Testamentary trusts may have a lifespan of a few years or may continue for many years after the initial administration of your estate has been completed.
If your spouse or common-law partner is intended to be a beneficiary of the testamentary trust, consider setting up a testamentary spousal or common-law partner trust, where the assets may roll over to the trust at their adjusted cost base (ACB). Speak to your RBC advisor for a copy of the article on testamentary spousal or common-law partner trusts if you are interested in learning more about them.
Despite the changes to the tax treatment of testamentary trusts that occurred in 2016, testamentary trusts still provide significant estate planning opportunities and should be considered for reasons other than taxation. Testamentary trusts can be used to create solutions to complex family situations — a child with a disability, a beneficiary who can't manage their finances, grandchildren in need, a second marriage, etc.
If you have a child with a disability, you may want to ensure they're well taken care of, both physically and financially, after you're gone. A testamentary trust may allow you to set aside funds and name a trusted party to take care of your child's financial needs. In addition, if your child would otherwise qualify for provincial disability support, leaving the funds directly to that child may jeopardize the child's eligibility for this support. In some provinces and territories, you may be able to leave significant funds in a testamentary Henson trust and still allow your beneficiary with a disability to qualify for provincial disability support. If you would like more information on Henson trusts, ask your RBC advisor for a copy of the article on that topic.

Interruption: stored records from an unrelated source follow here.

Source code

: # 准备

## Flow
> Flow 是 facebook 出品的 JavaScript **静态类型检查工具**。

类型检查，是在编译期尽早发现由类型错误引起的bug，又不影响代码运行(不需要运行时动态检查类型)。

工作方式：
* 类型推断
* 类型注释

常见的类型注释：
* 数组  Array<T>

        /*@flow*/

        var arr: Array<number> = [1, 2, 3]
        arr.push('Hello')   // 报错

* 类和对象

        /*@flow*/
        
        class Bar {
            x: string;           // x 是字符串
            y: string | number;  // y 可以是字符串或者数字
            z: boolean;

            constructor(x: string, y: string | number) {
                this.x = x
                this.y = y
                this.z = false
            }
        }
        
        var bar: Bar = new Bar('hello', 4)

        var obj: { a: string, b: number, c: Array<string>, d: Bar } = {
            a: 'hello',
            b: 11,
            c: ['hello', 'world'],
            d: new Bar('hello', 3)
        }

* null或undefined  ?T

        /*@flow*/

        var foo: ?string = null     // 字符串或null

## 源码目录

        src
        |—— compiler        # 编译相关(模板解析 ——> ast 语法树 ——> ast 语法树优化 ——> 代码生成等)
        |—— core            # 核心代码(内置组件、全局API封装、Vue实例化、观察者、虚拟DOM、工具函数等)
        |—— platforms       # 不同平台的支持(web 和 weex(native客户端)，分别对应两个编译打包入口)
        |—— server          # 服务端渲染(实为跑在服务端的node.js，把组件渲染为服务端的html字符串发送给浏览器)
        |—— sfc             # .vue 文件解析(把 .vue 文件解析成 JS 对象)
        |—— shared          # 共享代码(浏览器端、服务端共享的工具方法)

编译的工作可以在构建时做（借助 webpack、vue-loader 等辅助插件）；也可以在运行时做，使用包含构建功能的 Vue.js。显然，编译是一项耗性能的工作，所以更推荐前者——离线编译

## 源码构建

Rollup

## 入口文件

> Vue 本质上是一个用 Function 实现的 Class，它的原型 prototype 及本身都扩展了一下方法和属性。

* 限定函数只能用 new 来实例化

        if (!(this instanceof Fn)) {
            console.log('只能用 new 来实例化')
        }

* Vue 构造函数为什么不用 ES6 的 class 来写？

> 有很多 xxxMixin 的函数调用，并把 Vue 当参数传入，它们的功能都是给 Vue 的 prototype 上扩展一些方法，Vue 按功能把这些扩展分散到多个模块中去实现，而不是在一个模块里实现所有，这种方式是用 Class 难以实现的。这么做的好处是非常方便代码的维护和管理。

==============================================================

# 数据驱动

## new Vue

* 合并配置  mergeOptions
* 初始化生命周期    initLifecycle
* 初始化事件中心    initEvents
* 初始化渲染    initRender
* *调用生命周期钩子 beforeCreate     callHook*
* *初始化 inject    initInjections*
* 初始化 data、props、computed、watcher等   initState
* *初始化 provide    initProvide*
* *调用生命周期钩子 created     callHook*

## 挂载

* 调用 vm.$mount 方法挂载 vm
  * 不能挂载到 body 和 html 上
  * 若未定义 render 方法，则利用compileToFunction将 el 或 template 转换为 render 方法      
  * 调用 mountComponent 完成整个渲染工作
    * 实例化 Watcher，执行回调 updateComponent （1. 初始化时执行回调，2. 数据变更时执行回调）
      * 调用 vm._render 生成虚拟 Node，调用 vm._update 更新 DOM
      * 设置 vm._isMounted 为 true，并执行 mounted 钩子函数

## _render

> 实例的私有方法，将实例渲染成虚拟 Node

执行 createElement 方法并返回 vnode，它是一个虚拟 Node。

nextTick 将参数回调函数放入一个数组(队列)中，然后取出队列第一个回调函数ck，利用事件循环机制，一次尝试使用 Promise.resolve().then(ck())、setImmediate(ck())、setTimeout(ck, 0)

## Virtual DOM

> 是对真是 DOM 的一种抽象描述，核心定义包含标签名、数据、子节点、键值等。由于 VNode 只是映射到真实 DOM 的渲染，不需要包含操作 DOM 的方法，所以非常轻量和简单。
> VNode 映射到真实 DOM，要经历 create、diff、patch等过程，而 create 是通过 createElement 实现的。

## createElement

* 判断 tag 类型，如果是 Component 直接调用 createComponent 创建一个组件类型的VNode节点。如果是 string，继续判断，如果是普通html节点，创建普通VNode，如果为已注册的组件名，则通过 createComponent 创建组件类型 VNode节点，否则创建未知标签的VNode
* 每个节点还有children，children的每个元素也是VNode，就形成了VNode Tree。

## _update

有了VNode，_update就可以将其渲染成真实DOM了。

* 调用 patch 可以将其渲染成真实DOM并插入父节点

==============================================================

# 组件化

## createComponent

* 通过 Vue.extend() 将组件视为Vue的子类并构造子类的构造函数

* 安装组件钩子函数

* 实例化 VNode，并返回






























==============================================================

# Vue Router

Funds left outright to a minor child cannot be paid directly to the minor child, as they don't have the legal capacity to manage those funds. Depending on the governing provincial/territorial legislation, the funds may have to be paid to a provincial/territorial body, such as the Office of the Children's Lawyer or the Public Guardian and Trustee or a court-appointed guardian of property, to hold and manage the funds until the child reaches the age of majority. The use of the funds may be restricted. As well, this may result in excessive time, costs and complexity in managing the child's estate. These potential difficulties may be avoided by establishing a testamentary trust in your Will for the benefit of your minor children and designating a trustee(s) to manage the trust funds. You may specify in your Will what the trust funds are to be used for and when they can be used. Alternatively, you may leave those decisions to the discretion of your chosen trustee(s).
Even if you don't have minor children, you may have a particular child or person you wish to benefit who may not be good at handling their financial affairs. A testamentary trust may allow you to ensure the beneficiary doesn't exhaust the trust assets too quickly.
You may want to establish a trust for a very specific purpose, such as to fund the educational expenses of your children or grandchildren. Establishing a trust allows your trustee(s) to control how the inherited funds are used.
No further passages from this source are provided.